What has made a bad situation worse is a scandal involving two of KFC's small chicken suppliers. These suppliers have been found to use excess amounts of antibiotics in raising their chickens, and China Central Television broke the news. While the company has pointed out that this involves only two of 30 suppliers (and one was terminated as a supplier a little while ago), the report has also indicated that this happened before at Yum! Brands' KFC restaurants in prior years, with no notice given to the public.

SEE: Stock Scandals: Why Some Companies Survive

Will This Scandal Grow Legs?
It remains to be seen how far the impact of this scandal will go. While McDonald's used the same suppliers (and has also ended its relationship), McDonald's gets far less of its sales (as an overall percentage) from China than Yum! Brands.

It's also worth noting that this is not the first food safety scandal in China or for Yum! Brands in China. Back in 2005 Yum! Brands was found to be using the banned (and reportedly carcinogenic) Red Sudan 1 food dye in two of its dishes. Yum! Brands blamed a supplier, pulled the dishes, and ultimately only saw a momentary disruption in sales.

Elsewhere, the entire Chinese dairy industry saw a major scandal back in 2008 over melamine contamination. While consumption momentarily plunged (as did the stocks of companies in the industry), players like China Mengniu Dairy (OTC:CIADF) have continued to grow rapidly - even with additional scandals since then (including contaminated feed and altering expiration dates).

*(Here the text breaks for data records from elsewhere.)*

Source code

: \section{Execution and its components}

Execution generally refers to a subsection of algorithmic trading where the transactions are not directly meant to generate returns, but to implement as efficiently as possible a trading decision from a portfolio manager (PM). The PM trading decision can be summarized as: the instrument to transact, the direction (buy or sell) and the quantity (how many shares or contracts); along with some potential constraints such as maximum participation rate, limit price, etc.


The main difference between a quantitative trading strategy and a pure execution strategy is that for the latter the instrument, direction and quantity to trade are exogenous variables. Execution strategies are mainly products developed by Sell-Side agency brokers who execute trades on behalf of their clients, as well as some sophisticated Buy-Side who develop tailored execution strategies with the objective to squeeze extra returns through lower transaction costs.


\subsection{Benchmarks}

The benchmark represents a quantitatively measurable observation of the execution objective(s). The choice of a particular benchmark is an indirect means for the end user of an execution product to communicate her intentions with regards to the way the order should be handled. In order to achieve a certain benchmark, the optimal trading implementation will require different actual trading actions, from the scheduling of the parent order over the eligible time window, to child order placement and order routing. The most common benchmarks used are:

Said differently, the Chinese consumer seems to be relatively forgiving when it comes to these matters. That's really not too surprising. While a handful of companies in the U.S. have been badly hurt by contamination or food poisoning outbreaks, the reality is that companies such as Unilever (NYSE:UL) and ConAgra (NYSE:CAG) have withstood these problems in the past. That leads me to believe that Yum! Brands will not see any lasting damage from this development, particularly if the company is careful to appear dutifully concerned and chastened in front of the Chinese public.

SEE: Playing The Sleuth In A Scandal Stock

The Bottom Line
While Yum! Brands' slowdown in China is a known problem for Q4 earnings and likely a threat to 2013 growth, I don't believe it changes the long-term value picture all that much. Provided that Yum! Brands can continue to grow its revenue at a mid-to-high single-digit rate and improve its free cash flow (FCF) margin into the mid-teens (as the company's need for aggressive new store construction slows relative to its established base), these shares should be worth $70 or more.

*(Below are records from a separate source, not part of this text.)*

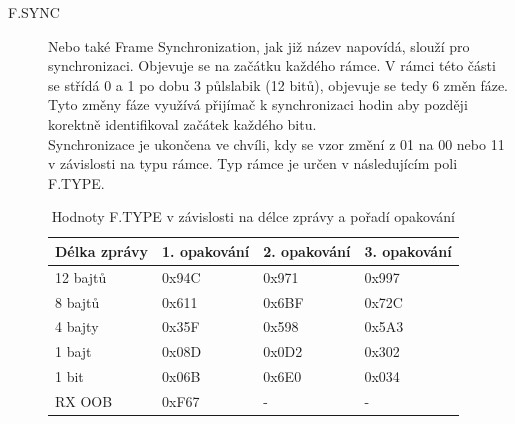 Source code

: \documentclass{ctuthesis}
\begin{document}
\begin{description}
\item[F.SYNC]
Nebo také Frame Synchronization, jak již název napovídá, slouží pro synchronizaci. Objevuje se na začátku každého rámce. V rámci této části se střídá 0 a 1 po dobu 3 půlslabik (12 bitů), objevuje se tedy 6 změn fáze. Tyto změny fáze využívá přijímač k synchronizaci hodin aby později korektně identifikoval začátek každého bitu.\\
Synchronizace je ukončena ve chvíli, kdy se vzor změní z 01 na 00 nebo 11 v závislosti na typu rámce. Typ rámce je určen v následujícím poli F.TYPE.

\begin{table}[]
\begin{tabular}{@{}llll@{}}
\toprule
Délka zprávy & 1. opakování & 2. opakování & 3. opakování \\ \midrule
12 bajtů     & 0x94C        & 0x971        & 0x997        \\
8 bajtů      & 0x611        & 0x6BF        & 0x72C        \\
4 bajty      & 0x35F        & 0x598        & 0x5A3        \\
1 bajt       & 0x08D        & 0x0D2        & 0x302        \\
1 bit        & 0x06B        & 0x6E0        & 0x034        \\
RX OOB       & 0xF67        & -            & -            \\ \bottomrule
\end{tabular}
\caption{Hodnoty F.TYPE v závislosti na délce zprávy a pořadí opakování \cite{sigfoxprotocol}}
\label{tab:ftype}
\end{table}


\end{description}
\end{document}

That doesn't make the stock a screaming bargain today, but these shares rarely get very cheap. While there could be more downside from here (if the scandal/economic issues start chewing into 2013 or even 2014 expectations), the long-term risk/reward would seem to favor adding Yum! Brands at these levels.

At the time of writing, Stephen D. Simpson did not own shares in any company mentioned in this article.